Demikianlah sejarah perkembangan seni didalam kehidupan alam semesta ini dan sampai kapanpun pengertian seni akan terus bertambah dan beragam, namun akan tetap dalam satu alur kuat yaitu Indah. Dalam proses penerimaan Keindaahan di masyarakat, tentu memiliki jangka waktu dalam perkembangannya. Hal itu tercermin dalam perkembangan seni musik, khususnya lagu-lagu yang berkembang di Jawa Barat.

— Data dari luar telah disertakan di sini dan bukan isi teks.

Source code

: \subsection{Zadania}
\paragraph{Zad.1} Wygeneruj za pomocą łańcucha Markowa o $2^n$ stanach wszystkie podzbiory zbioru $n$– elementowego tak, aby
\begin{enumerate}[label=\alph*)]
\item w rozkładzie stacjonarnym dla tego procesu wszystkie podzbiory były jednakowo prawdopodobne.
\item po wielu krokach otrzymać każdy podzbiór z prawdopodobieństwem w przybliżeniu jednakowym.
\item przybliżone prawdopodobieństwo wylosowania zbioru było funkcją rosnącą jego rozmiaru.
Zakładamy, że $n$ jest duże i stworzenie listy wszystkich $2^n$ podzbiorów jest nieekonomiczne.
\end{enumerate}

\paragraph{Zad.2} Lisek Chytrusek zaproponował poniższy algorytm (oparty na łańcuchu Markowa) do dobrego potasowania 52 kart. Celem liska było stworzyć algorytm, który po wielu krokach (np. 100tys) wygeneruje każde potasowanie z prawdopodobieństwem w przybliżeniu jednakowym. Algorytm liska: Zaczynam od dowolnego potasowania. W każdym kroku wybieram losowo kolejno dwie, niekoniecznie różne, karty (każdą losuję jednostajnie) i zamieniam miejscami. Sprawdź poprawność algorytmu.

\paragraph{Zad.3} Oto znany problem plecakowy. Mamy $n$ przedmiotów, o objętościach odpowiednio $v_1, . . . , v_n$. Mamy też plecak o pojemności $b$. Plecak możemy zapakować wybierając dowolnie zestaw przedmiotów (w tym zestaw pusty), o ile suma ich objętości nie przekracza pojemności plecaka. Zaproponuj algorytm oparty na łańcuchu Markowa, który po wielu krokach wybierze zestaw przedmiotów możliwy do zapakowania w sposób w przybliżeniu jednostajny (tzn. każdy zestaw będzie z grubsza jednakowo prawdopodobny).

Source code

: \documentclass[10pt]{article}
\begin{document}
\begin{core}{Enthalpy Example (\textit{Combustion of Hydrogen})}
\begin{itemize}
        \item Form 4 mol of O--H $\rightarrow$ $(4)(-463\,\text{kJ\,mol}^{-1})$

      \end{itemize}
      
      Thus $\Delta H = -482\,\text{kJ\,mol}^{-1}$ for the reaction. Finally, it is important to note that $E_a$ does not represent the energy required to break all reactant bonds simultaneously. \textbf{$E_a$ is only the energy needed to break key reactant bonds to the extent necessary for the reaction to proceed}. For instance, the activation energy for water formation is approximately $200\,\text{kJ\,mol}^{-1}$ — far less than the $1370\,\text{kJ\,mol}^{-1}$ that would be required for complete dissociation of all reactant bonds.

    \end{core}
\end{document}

Pada masa kerajaan, hiburan untuk masyarakat adalah menampilkan carita pantun dengan diiringi oleh kacapi. Kemudian pada masa kadaleman, tembang sunda Cianjuran sangat diminati oleh masyarakat, khususnya para keluarga yang tinggal di kadaleman. Pada masa perjuangan nuansa lagu-lagu sunda lebih didominasi oleh kawih karya Mang Koko Koswara, dengan lirik yang bebas, hingga diminati oleh masyarakat.  Maka dari itu, lagu-lagu yang terdapat di Jawa Barat telah mengalami banyak perubahan sesuai komdisi masyarakat pada masanya.

PENGERTIAN SENI TRADISI
Musik tradisional adalah musik atau seni suara yang berasal dari berbagai daerah, dalam hal ini di Indonesia. Musik tradisional adalah musik yang lahir dan berkembang di suatu daerah tertentu dan diwariskan secara turun temurun dari satu generasi ke generasi berikutnya. Musik ini menggunakan bahasa, gaya, dan tradisi khas daerah setempat. Secara umum, musik tradisional memiliki ciri khas sebagai berikut :

Dipelajari Secara Lisan
Sebagai bagian dari kebudayaan, musik daerah diwariskan secara turun temurun. Proses pewarisan musik ini biasanya dilakukan secara lisan. Generasi tua mengajarkan komposisi musik daerah kepada generasi muda. Anak-anak itu akan meneruskannya pula kepada anak-anak mereka. Demikian seterusnya, sehingga tradisi musik tersebut tetap dikenal oleh masyarakat. Atau orang yang telah mahir memainkan instrumen musiknya atau terampil menyanyikan lagu-lagu daerah akan memberikan contoh kepada pengikutnya untuk kemudian ditirukan. Orang yang belajar harus menghapalkannya tanpa ada catatan. Dengan terus berlatih, ia akan menguasai semakin banyak lagu dan teknik.

Tidak Memiliki Notasi
Proses pembelajaran yang berlangsung secara lisan membuat partitur (naskah musik) menjadi suatu hal yang tidak terlalu penting. Oleh karena itu, sangat lazim jika musik tradisional daerah tidak memiliki partitur notasi tertentu. Walau demikian, ada beberapa daerah yang memiliki notasi musik seperti di Pulau Jawa dan Bali. Namun, notasi ini tetap tidak memiliki partitur, tapi dipelajari secara lisan. Sebenarnya, hal ini dikemudian hari dapat menimbulkan masalah. Jika orang-orang yang belajar tentang kesenian itu semakin sedikit atau malah tidak ada, kesenian tersebut bisa punah. Tanpa catatan tertulis, orang lain tidak bisa melestarikannya.

Bersifat Informal
Musik Tradisional sangat lazim digunakan sebagai suatu bentuk ekspresi masyarakat. Musik ini banyak digunakan dalam kegiatan rakyat biasa sehingga bersifat lebih sederhana dan informal / santai. Hanya jika digunakan di kalangan istana saja jenis musik ini menjadi lebih kompleks dan formal / serius.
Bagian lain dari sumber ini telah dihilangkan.